- Exercise instructions -
Print the lines below word for word, beginning with the first and ending with the line that holds "- [🔑 Multi-Factor", and skip every picture.
>>>
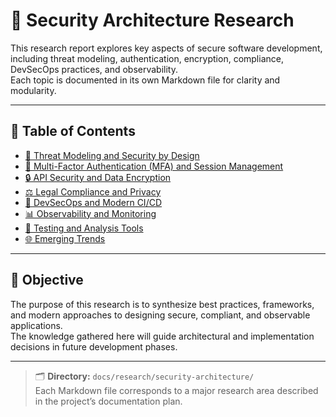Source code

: # 🧩 Security Architecture Research

This research report explores key aspects of secure software development, including threat modeling, authentication, encryption, compliance, DevSecOps practices, and observability.  
Each topic is documented in its own Markdown file for clarity and modularity.

---

## 📘 Table of Contents

- [🔐 Threat Modeling and Security by Design](./threat-modeling-and-security.md)
- [🔑 Multi-Factor Authentication (MFA) and Session Management](./mfa-and-session-management.md)
- [🔒 API Security and Data Encryption](./api-security-and-encryption.md)
- [⚖️ Legal Compliance and Privacy](./compliance-and-privacy.md)
- [🚀 DevSecOps and Modern CI/CD](./devsecops-and-cicd.md)
- [📊 Observability and Monitoring](./observability-and-monitoring.md)
- [🧪 Testing and Analysis Tools](./testing-and-analysis.md)
- [🌐 Emerging Trends](./emerging-trends.md)

---

## 🧭 Objective

The purpose of this research is to synthesize best practices, frameworks, and modern approaches to designing secure, compliant, and observable applications.  
The knowledge gathered here will guide architectural and implementation decisions in future development phases.

---

> 🗂️ **Directory:** `docs/research/security-architecture/`  
> Each Markdown file corresponds to a major research area described in the project’s documentation plan.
<<<
- Result -
Source code

: # 🧩 Security Architecture Research

This research report explores key aspects of secure software development, including threat modeling, authentication, encryption, compliance, DevSecOps practices, and observability.  
Each topic is documented in its own Markdown file for clarity and modularity.

---

## 📘 Table of Contents

- [🔐 Threat Modeling and Security by Design](./threat-modeling-and-security.md)
- [🔑 Multi-Factor Authentication (MFA) and Session Management](./mfa-and-session-management.md)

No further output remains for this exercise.